WHAT YOU NEED TO DO
Examine the records below and count how many lines contain the string "execution". Give only the number.

DATA TO USE
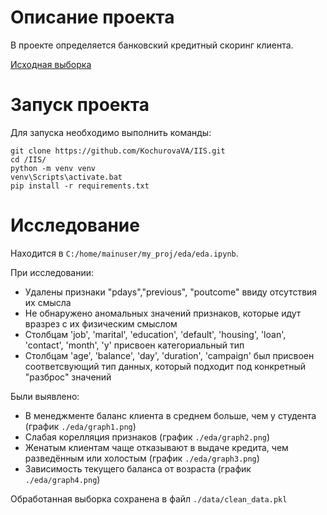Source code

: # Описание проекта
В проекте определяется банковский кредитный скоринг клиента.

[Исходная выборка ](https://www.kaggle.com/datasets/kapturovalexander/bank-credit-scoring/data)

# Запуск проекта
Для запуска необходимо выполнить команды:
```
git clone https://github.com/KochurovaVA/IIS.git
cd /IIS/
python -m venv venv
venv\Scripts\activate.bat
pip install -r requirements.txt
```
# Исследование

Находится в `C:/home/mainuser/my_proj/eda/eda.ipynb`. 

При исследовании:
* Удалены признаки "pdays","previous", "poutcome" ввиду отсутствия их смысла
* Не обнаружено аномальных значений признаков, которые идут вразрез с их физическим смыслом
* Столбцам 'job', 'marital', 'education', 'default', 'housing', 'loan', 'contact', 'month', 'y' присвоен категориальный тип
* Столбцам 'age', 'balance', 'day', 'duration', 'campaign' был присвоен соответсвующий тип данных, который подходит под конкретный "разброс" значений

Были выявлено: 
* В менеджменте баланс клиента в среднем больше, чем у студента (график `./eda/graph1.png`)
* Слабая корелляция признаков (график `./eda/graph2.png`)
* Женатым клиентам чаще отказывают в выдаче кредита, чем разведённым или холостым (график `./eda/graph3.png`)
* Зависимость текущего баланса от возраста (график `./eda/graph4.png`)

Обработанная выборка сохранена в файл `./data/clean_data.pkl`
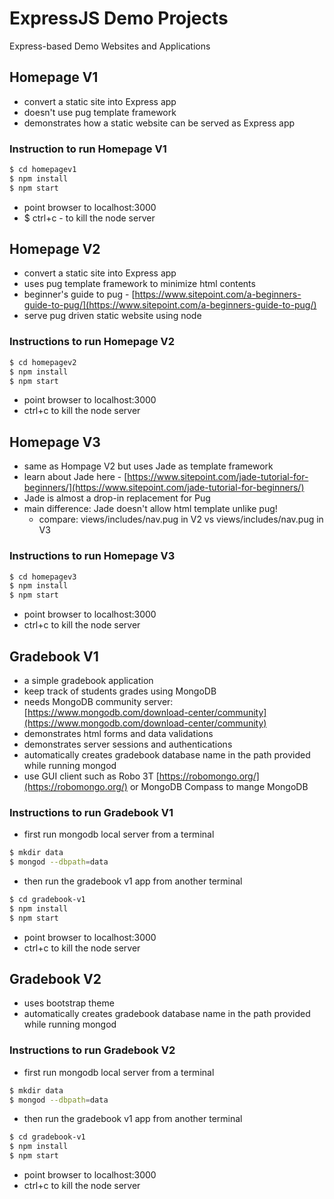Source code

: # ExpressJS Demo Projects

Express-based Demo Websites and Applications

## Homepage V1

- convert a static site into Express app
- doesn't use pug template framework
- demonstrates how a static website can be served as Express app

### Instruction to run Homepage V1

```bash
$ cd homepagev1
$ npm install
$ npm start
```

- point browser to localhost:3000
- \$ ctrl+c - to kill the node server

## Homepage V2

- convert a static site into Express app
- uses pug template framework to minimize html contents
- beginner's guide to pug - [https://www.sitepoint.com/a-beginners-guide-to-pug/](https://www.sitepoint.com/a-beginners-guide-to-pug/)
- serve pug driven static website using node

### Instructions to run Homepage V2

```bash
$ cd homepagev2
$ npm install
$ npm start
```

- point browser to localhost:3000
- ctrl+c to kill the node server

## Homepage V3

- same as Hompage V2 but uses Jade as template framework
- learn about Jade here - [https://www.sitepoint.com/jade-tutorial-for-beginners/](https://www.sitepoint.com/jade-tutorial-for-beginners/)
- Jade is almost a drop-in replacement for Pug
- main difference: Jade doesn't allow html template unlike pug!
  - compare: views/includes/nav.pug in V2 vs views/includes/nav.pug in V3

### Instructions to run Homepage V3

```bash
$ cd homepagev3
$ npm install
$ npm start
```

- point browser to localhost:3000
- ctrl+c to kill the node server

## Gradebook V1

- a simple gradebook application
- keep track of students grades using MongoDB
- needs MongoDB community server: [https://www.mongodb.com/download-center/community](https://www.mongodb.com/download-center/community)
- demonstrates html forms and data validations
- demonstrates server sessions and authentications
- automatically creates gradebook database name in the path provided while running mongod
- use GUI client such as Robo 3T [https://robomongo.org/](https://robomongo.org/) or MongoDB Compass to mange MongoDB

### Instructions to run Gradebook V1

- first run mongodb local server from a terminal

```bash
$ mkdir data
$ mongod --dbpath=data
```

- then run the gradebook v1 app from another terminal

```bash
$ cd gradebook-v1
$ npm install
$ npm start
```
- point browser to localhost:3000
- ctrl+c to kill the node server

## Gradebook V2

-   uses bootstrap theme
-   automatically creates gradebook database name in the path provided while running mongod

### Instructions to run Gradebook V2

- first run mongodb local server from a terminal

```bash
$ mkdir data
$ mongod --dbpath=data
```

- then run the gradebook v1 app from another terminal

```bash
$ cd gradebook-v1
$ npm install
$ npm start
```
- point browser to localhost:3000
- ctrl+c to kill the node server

...

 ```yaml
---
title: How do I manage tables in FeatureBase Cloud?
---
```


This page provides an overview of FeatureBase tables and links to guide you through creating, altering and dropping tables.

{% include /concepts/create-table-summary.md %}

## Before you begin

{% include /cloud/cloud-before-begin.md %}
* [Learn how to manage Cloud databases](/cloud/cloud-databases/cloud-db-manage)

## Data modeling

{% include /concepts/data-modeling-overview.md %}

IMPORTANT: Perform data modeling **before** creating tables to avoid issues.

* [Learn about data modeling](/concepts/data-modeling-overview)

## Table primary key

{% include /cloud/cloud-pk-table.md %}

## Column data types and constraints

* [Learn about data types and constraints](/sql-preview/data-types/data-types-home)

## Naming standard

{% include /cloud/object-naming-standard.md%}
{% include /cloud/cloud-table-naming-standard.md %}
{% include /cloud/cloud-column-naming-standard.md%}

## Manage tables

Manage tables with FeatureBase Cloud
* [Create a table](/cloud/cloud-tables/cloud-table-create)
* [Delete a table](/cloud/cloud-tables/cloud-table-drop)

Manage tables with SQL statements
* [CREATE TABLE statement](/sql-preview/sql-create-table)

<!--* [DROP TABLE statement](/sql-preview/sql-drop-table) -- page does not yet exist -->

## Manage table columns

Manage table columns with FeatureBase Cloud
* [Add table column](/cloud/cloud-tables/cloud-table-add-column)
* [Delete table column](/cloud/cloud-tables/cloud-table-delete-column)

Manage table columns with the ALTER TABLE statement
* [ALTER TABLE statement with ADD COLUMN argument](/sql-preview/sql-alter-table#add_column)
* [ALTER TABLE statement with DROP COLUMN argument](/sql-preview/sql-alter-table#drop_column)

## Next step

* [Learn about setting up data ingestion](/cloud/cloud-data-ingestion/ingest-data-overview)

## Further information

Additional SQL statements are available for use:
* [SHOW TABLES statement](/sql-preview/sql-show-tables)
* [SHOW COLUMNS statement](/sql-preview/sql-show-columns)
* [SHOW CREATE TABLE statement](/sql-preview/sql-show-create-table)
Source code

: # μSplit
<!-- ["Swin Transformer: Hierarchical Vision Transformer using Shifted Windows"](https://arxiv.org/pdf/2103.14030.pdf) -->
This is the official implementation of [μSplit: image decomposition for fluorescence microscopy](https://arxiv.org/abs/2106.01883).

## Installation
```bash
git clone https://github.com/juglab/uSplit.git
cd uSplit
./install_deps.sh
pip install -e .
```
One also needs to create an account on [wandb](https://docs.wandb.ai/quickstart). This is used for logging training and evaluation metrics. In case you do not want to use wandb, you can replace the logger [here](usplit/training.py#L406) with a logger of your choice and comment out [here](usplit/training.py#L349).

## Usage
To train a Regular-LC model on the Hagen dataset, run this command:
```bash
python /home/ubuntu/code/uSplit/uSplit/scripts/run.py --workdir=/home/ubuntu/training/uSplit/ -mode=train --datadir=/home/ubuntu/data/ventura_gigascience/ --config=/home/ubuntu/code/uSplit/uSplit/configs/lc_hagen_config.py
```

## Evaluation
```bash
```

...

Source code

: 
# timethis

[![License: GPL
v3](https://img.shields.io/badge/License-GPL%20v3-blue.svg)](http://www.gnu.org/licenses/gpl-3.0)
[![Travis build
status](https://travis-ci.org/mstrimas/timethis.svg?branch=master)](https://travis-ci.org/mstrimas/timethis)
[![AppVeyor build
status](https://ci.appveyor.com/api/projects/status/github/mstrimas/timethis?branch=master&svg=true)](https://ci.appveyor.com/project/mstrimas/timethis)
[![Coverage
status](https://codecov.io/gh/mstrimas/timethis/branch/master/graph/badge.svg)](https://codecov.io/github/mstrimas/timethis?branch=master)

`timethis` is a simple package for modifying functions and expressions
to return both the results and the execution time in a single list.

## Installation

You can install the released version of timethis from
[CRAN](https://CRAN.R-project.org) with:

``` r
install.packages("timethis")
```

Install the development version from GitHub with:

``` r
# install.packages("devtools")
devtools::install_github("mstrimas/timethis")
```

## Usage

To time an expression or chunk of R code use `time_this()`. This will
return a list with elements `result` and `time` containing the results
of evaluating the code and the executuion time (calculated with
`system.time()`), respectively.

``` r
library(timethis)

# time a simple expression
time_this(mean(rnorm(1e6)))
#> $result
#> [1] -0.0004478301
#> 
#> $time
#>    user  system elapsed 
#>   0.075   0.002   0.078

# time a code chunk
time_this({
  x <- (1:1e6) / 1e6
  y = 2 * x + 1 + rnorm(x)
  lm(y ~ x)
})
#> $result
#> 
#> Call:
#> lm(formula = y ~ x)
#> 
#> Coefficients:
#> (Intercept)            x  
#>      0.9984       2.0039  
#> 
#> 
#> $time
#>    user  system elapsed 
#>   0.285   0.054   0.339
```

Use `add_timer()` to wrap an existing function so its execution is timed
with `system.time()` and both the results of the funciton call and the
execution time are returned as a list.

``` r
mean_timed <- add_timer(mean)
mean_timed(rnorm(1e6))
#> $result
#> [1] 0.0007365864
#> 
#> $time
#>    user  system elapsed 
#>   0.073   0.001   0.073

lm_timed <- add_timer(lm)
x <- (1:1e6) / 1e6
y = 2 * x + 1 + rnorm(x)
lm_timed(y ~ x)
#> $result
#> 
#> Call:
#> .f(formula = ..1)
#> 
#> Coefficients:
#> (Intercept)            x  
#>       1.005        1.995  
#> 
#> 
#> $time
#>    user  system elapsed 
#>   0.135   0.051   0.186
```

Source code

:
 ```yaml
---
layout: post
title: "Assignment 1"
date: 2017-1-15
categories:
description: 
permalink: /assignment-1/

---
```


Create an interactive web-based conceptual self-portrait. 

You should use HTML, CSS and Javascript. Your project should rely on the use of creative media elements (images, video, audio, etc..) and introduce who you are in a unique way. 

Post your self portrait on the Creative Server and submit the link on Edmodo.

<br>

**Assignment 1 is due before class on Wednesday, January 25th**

EXERCISE RESPONSE
3